On February 27th, NASA’s Curiosity rover suffered a short circuit in its drill. The short circuit brought the mission to a standstill as engineers ran diagnostic tests. NASA has not moved the rover or its arm since the short circuit.

Curiosity Project Manager Jim Erickson of NASA’s Jet Propulsion Laboratory talked about the most likely cause in a statement on Friday.

“Diagnostic testing this week has been productive in narrowing the possible sources of the transient short circuit,” said Erickson. “The most likely cause is an intermittent short in the percussion mechanism of the drill. After further analysis to confirm that diagnosis, we will be analyzing how to adjust for that in future drilling.”

Curiosity’s drill uses rotation (like a typical drill) along with percussion (hammering) to drill into Mars’ surface and collect material its instruments can analyze.

The short circuit happened as the rover was moving rock powder from the grooves of the drill into a sifting mechanism. The drill’s percussion action was being used to shake the powder off the grooves.

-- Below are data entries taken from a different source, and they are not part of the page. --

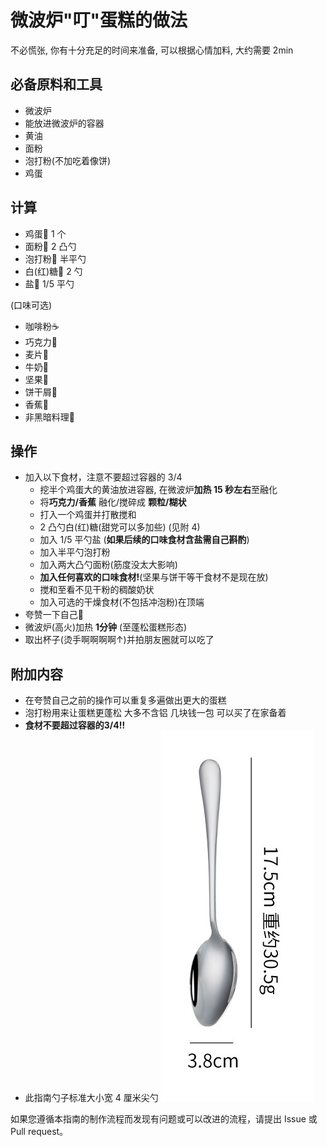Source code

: # 微波炉"叮"蛋糕的做法

不必慌张, 你有十分充足的时间来准备, 可以根据心情加料, 大约需要 2min

## 必备原料和工具

- 微波炉
- 能放进微波炉的容器
- 黄油
- 面粉
- 泡打粉(不加吃着像饼)
- 鸡蛋

## 计算

- 鸡蛋🥚 1 个
- 面粉🍚 2 凸勺
- 泡打粉🍚 半平勺
- 白(红)糖🍬 2 勺
- 盐🧂 1/5 平勺

(口味可选)
- 咖啡粉☕
- 巧克力🍫
- 麦片🍿
- 牛奶🥛
- 坚果🥜
- 饼干屑🍪
- 香蕉🍌
- 非黑暗料理🍆

## 操作

- 加入以下食材，注意不要超过容器的 3/4
  - 挖半个鸡蛋大的黄油放进容器, 在微波炉**加热 15 秒左右**至融化
  - 将**巧克力/香蕉** 融化/搅碎成 **颗粒/糊状**
  - 打入一个鸡蛋并打散搅和
  - 2 凸勺白(红)糖(甜党可以多加些) (见附 4)
  - 加入 1/5 平勺盐 (**如果后续的口味食材含盐需自己斟酌**)
  - 加入半平勺泡打粉
  - 加入两大凸勺面粉(筋度没太大影响)
  - **加入任何喜欢的口味食材!**(坚果与饼干等干食材不是现在放)
  - 搅和至看不见干粉的稠酸奶状
  - 加入可选的干燥食材(不包括冲泡粉)在顶端
- 夸赞一下自己🥰
- 微波炉(高火)加热 **1分钟** (至蓬松蛋糕形态)
- 取出杯子(烫手啊啊啊啊↑)并拍朋友圈就可以吃了

## 附加内容

- 在夸赞自己之前的操作可以重复多遍做出更大的蛋糕
- 泡打粉用来让蛋糕更蓬松 大多不含铝 几块钱一包 可以买了在家备着
- **食材不要超过容器的3/4!!**
- 此指南勺子标准大小宽 4 厘米尖勺
  ![勺子](./3.8cm_spoon.jpg)

如果您遵循本指南的制作流程而发现有问题或可以改进的流程，请提出 Issue 或 Pull request。
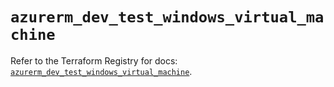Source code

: # `azurerm_dev_test_windows_virtual_machine`

Refer to the Terraform Registry for docs: [`azurerm_dev_test_windows_virtual_machine`](https://registry.terraform.io/providers/hashicorp/azurerm/4.47.0/docs/resources/dev_test_windows_virtual_machine).
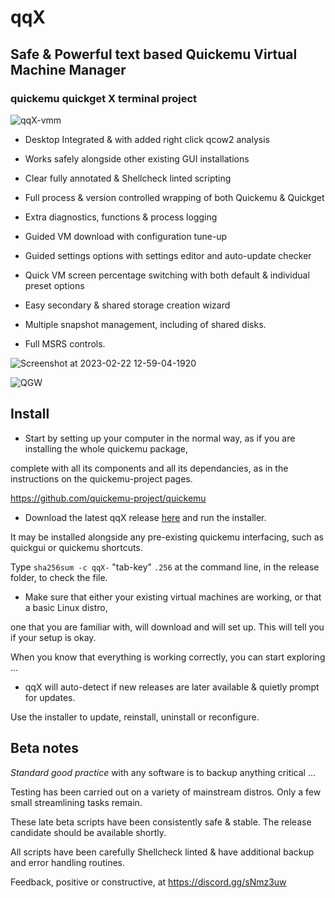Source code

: # qqX

## Safe & Powerful text based Quickemu Virtual Machine Manager

### quickemu quickget X terminal project

![qqX-vmm](https://github.com/TuxVinyards/qqX/assets/3956806/18e5c495-8072-49a5-8b9c-e1302549efcf)

- Desktop Integrated & with added right click qcow2 analysis

- Works safely alongside other existing GUI installations

- Clear fully annotated & Shellcheck linted scripting

- Full process & version controlled wrapping of both Quickemu & Quickget

- Extra diagnostics, functions & process logging

- Guided VM download with configuration tune-up

- Guided settings options with settings editor and auto-update checker

- Quick VM screen percentage switching with both default & individual preset options

- Easy secondary & shared storage creation wizard

- Multiple snapshot management, including of shared disks.  

- Full MSRS controls.
  
![Screenshot at 2023-02-22 12-59-04-1920](https://user-images.githubusercontent.com/3956806/220619057-f63883d2-4d0d-4130-94e1-d444f1567be4.jpg)

![QGW](https://github.com/TuxVinyards/quickemu-mod/assets/3956806/c948f51a-a954-4180-ba62-1d5045e5f4fc)

## Install

- Start by setting up your computer in the normal way, as if you are installing the whole quickemu package, 

complete with all its components and all its dependancies, as in the instructions on the quickemu-project pages.

<https://github.com/quickemu-project/quickemu>


- Download the latest qqX release [here](https://github.com/TuxVinyards/qqX/releases/latest) and run the installer.

It may be installed alongside any pre-existing quickemu interfacing, such as quickgui or quickemu shortcuts.

Type `sha256sum -c qqX-` "tab-key" `.256`  at the command line, in the release folder, to check the file.


- Make sure that either your existing virtual machines are working, or that a basic Linux distro,

one that you are familiar with, will download and will set up.  This will tell you if your setup is okay.

When you know that everything is working correctly, you can start exploring ...


- qqX will auto-detect if new releases are later available & quietly prompt for updates.

Use the installer to update, reinstall, uninstall or reconfigure.


## Beta notes

*Standard good practice* with any software is to backup anything critical ...

Testing has been carried out on a variety of mainstream distros. Only a few small streamlining tasks remain.

These late beta scripts have been consistently safe & stable.  The release candidate should be available shortly.

All scripts have been carefully Shellcheck linted & have additional backup and error handling routines.

Feedback, positive or constructive, at <https://discord.gg/sNmz3uw>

Another short occurred during a test on Thursday. That short lasted for less than one one-hundredth of a second. It doesn’t seem like much, but it would have been enough to trigger the fault protection that happened on February 27th, according to NASA.

“The rover team plans further testing to characterize the intermittent short before the arm is moved from its present position, in case the short does not appear when the orientation is different,” reads a NASA statement.

NASA says regular operation of the Curiosity’s arm could resume in the next few days.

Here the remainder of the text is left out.